__Task brief__. Leave the pictures out and write out exactly the lines from the top of the entries through the line containing "SUID (Set Owner".

Collection entries
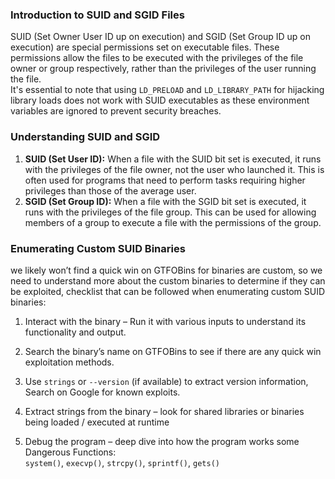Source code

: ### **Introduction to SUID and SGID Files**

SUID (Set Owner User ID up on execution) and SGID (Set Group ID up on execution) are special permissions set on executable files. These permissions allow the files to be executed with the privileges of the file owner or group respectively, rather than the privileges of the user running the file.  
It's essential to note that using `LD_PRELOAD` and `LD_LIBRARY_PATH` for hijacking library loads does not work with SUID executables as these environment variables are ignored to prevent security breaches.

### **Understanding SUID and SGID**

1.  **SUID (Set User ID):** When a file with the SUID bit set is executed, it runs with the privileges of the file owner, not the user who launched it. This is often used for programs that need to perform tasks requiring higher privileges than those of the average user.
2.  **SGID (Set Group ID):** When a file with the SGID bit set is executed, it runs with the privileges of the file group. This can be used for allowing members of a group to execute a file with the permissions of the group.

### **Enumerating Custom SUID Binaries**

we likely won’t find a quick win on GTFOBins for binaries are custom, so we need to understand more about the custom binaries to determine if they can be exploited, checklist that can be followed when enumerating custom SUID binaries:

1.  Interact with the binary – Run it with various inputs to understand its functionality and output.
    
2.  Search the binary’s name on GTFOBins to see if there are any quick win exploitation methods.
    
3.  Use `strings` or `--version` (if available) to extract version information, Search on Google for known exploits.
    
4.  Extract strings from the binary – look for shared libraries or binaries being loaded / executed at runtime
    
5.  Debug the program – deep dive into how the program works some Dangerous Functions:  
    `system()`, `execvp()`, `strcpy()`, `sprintf()`, `gets()`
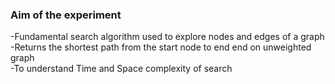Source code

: ### Aim of the experiment
-Fundamental search algorithm used to explore nodes and edges of a graph
-Returns the shortest path from the start node to end end  on unweighted graph  
-To understand Time and Space complexity of search 

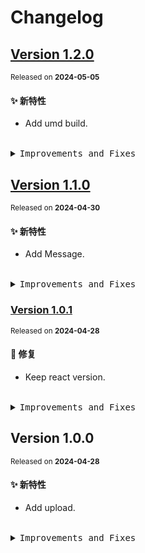 # Changelog

## [Version&nbsp;1.2.0](https://github.com/eternallycyf/components/compare/@ims-view/upload@1.1.0...@ims-view/upload@1.2.0)

<sup>Released on **2024-05-05**</sup>

#### ✨ 新特性

- Add umd build.

<br/>

<details>
<summary><kbd>Improvements and Fixes</kbd></summary>

#### What's improved

- Add umd build ([7df21fa](https://github.com/eternallycyf/components/commit/7df21fa))

</details>

## [Version&nbsp;1.1.0](https://github.com/eternallycyf/components/compare/@ims-view/upload@1.0.1...@ims-view/upload@1.1.0)

<sup>Released on **2024-04-30**</sup>

#### ✨ 新特性

- Add Message.

<br/>

<details>
<summary><kbd>Improvements and Fixes</kbd></summary>

#### What's improved

- Add Message ([936f2c6](https://github.com/eternallycyf/components/commit/936f2c6))

</details>

### [Version&nbsp;1.0.1](https://github.com/eternallycyf/components/compare/@ims-view/upload@1.0.0...@ims-view/upload@1.0.1)

<sup>Released on **2024-04-28**</sup>

#### 🐛 修复

- Keep react version.

<br/>

<details>
<summary><kbd>Improvements and Fixes</kbd></summary>

#### What's fixed

- Keep react version ([fee7e8d](https://github.com/eternallycyf/components/commit/fee7e8d))

</details>

## Version&nbsp;1.0.0

<sup>Released on **2024-04-28**</sup>

#### ✨ 新特性

- Add upload.

<br/>

<details>
<summary><kbd>Improvements and Fixes</kbd></summary>

#### What's improved

- Add upload ([086235f](https://github.com/eternallycyf/components/commit/086235f))

</details>
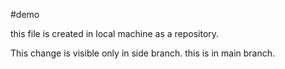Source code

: #demo

this file is created in local machine as a repository.

This change is visible only in side branch.
this is in main branch.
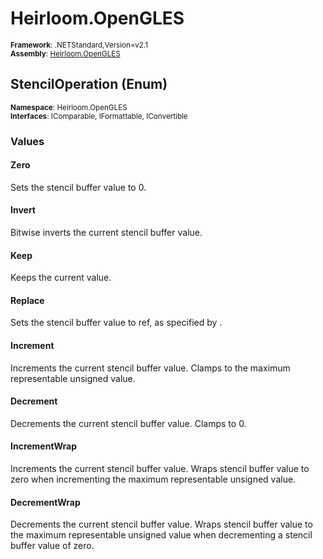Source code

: # Heirloom.OpenGLES

<small>**Framework**: .NETStandard,Version=v2.1</small>  
<small>**Assembly**: [Heirloom.OpenGLES](../Heirloom.OpenGLES/Heirloom.OpenGLES.md)</small>  

## StencilOperation (Enum)
<small>**Namespace**: Heirloom.OpenGLES</sub></small>  
<small>**Interfaces**: IComparable, IFormattable, IConvertible</small>  

### Values

#### Zero
<member name="F:Heirloom.OpenGLES.StencilOperation.Zero">
  <summary>
            Sets the stencil buffer value to 0.
            </summary>
</member>

#### Invert
<member name="F:Heirloom.OpenGLES.StencilOperation.Invert">
  <summary>
            Bitwise inverts the current stencil buffer value.
            </summary>
</member>

#### Keep
<member name="F:Heirloom.OpenGLES.StencilOperation.Keep">
  <summary>
            Keeps the current value.
            </summary>
</member>

#### Replace
<member name="F:Heirloom.OpenGLES.StencilOperation.Replace">
  <summary>
            Sets the stencil buffer value to ref, as specified by <see cref="!:GL.StencilFunc(StencilFunction, int, uint)" />.
            </summary>
</member>

#### Increment
<member name="F:Heirloom.OpenGLES.StencilOperation.Increment">
  <summary>
            Increments the current stencil buffer value. Clamps to the maximum representable unsigned value.
            </summary>
</member>

#### Decrement
<member name="F:Heirloom.OpenGLES.StencilOperation.Decrement">
  <summary>
            Decrements the current stencil buffer value. Clamps to 0.
            </summary>
</member>

#### IncrementWrap
<member name="F:Heirloom.OpenGLES.StencilOperation.IncrementWrap">
  <summary>
            Increments the current stencil buffer value. Wraps stencil buffer value to zero when incrementing the maximum representable unsigned value.
            </summary>
</member>

#### DecrementWrap
<member name="F:Heirloom.OpenGLES.StencilOperation.DecrementWrap">
  <summary>
            Decrements the current stencil buffer value. Wraps stencil buffer value to the maximum representable unsigned value when decrementing a stencil buffer value of zero.
            </summary>
</member>


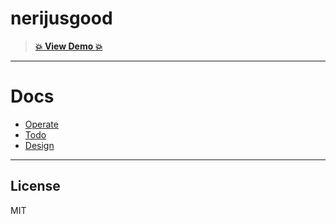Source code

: # nerijusgood

>
> **[:boom: View Demo :boom:](https://preact-boilerplate.surge.sh)**


---


# Docs

- [Operate](#installation)
- [Todo](#development-workflow)
- [Design](#structure)


---

## License

MIT


[Preact]: https://developit.github.io/preact
[webpack]: https://webpack.github.io
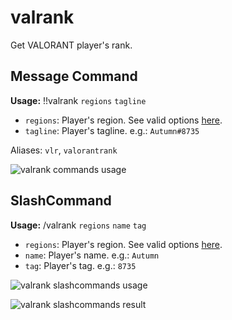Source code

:# valrank

Get VALORANT player's rank.

## Message Command

**Usage:** !!valrank `regions` `tagline`

- `regions`: Player's region. See valid options [here](/docs/valorant/regions).
- `tagline`: Player's tagline. e.g.: `Autumn#8735`

Aliases: `vlr`, `valorantrank`

![valrank commands usage](/assets/val/msg/valrank.png)

## SlashCommand

**Usage:** /valrank `regions` `name` `tag`

- `regions`: Player's region. See valid options [here](/docs/valorant/regions).
- `name`: Player's name. e.g.: `Autumn`
- `tag`: Player's tag. e.g.: `8735`

![valrank slashcommands usage](/assets/val/slsh/valrank_usage.png)

![valrank slashcommands result](/assets/val/slsh/valrank_res.png)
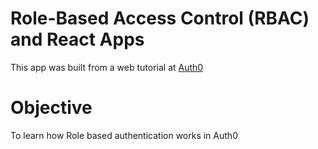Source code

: # Role-Based Access Control (RBAC) and React Apps

This app was built from a web tutorial at [Auth0](https://auth0.com/blog/role-based-access-control-rbac-and-react-apps/)

# Objective

To learn how Role based authentication works in Auth0
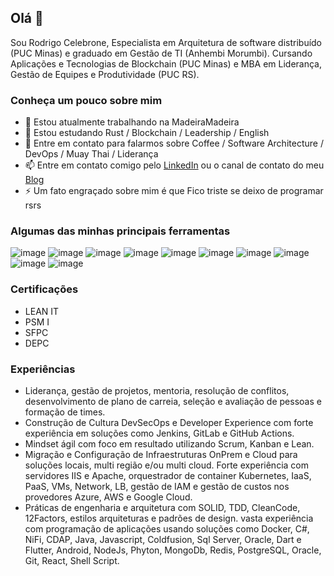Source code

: ## Olá 👋
Sou Rodrigo Celebrone, Especialista em Arquitetura de software distribuído (PUC Minas) e graduado em Gestão de TI (Anhembi Morumbi). Cursando Aplicações e Tecnologias de Blockchain (PUC Minas) e MBA em Liderança, Gestão de Equipes e Produtividade (PUC RS).

### Conheça um pouco sobre mim
- 🔭 Estou atualmente trabalhando na MadeiraMadeira
- 🌱 Estou estudando Rust / Blockchain / Leadership / English
- 💬 Entre em contato para falarmos sobre Coffee / Software Architecture / DevOps / Muay Thai / Liderança
- 📫 Entre em contato comigo pelo [LinkedIn](https://www.linkedin.com/in/rcelebrone/) ou o canal de contato do meu [Blog](https://www.rcelebrone.com/)
- ⚡ Um fato engraçado sobre mim é que Fico triste se deixo de programar rsrs

### Algumas das minhas principais ferramentas
![image](https://img.shields.io/badge/C%23-239120?style=for-the-badge&logo=c-sharp&logoColor=white) 
![image](https://img.shields.io/badge/Python-14354C?style=for-the-badge&logo=python&logoColor=white) 
![image](https://img.shields.io/badge/Dart-0175C2?style=for-the-badge&logo=dart&logoColor=white) 
![image](https://img.shields.io/badge/Node.js-43853D?style=for-the-badge&logo=node.js&logoColor=white) 
![image](https://img.shields.io/badge/Google_Cloud-4285F4?style=for-the-badge&logo=google-cloud&logoColor=white) 
![image](https://img.shields.io/badge/Rust-000000?style=for-the-badge&logo=rust&logoColor=white)
![image](https://img.shields.io/badge/Kubernetes-326DE6?style=for-the-badge&logo=kubernetes&logoColor=white) 
![image](https://img.shields.io/badge/Java-ED8B00?style=for-the-badge&logo=java&logoColor=white)
![image](https://img.shields.io/badge/MongoDB-4EA94B?style=for-the-badge&logo=mongodb&logoColor=white) 
![image](https://img.shields.io/badge/PostgreSQL-316192?style=for-the-badge&logo=postgresql&logoColor=white) 

### Certificações
- LEAN IT 
- PSM I
- SFPC
- DEPC

### Experiências
- Liderança, gestão de projetos, mentoria, resolução de conflitos, desenvolvimento de plano de carreia, seleção e avaliação de pessoas e formação de times.
- Construção de Cultura DevSecOps e Developer Experience com forte experiência em soluções como Jenkins, GitLab e GitHub Actions.
- Mindset ágil com foco em resultado utilizando Scrum, Kanban e Lean.
- Migração e Configuração de Infraestruturas OnPrem e Cloud para soluções locais, multi região e/ou multi cloud. Forte experiência com servidores IIS e Apache, orquestrador de container Kubernetes, IaaS, PaaS, VMs, Network, LB, gestão de IAM e gestão de custos nos provedores Azure, AWS e Google Cloud.
- Práticas de engenharia e arquitetura com SOLID, TDD, CleanCode, 12Factors, estilos arquiteturas e padrões de design. vasta experiência com programação de aplicações usando soluções como Docker, C#, NiFi, CDAP, Java, Javascript, Coldfusion, Sql Server, Oracle, Dart e Flutter, Android, NodeJs, Phyton, MongoDb, Redis, PostgreSQL, Oracle, Git, React, Shell Script.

__Expected answer__.
Source code

: ### **Introduction to SUID and SGID Files**

SUID (Set Owner User ID up on execution) and SGID (Set Group ID up on execution) are special permissions set on executable files. These permissions allow the files to be executed with the privileges of the file owner or group respectively, rather than the privileges of the user running the file.  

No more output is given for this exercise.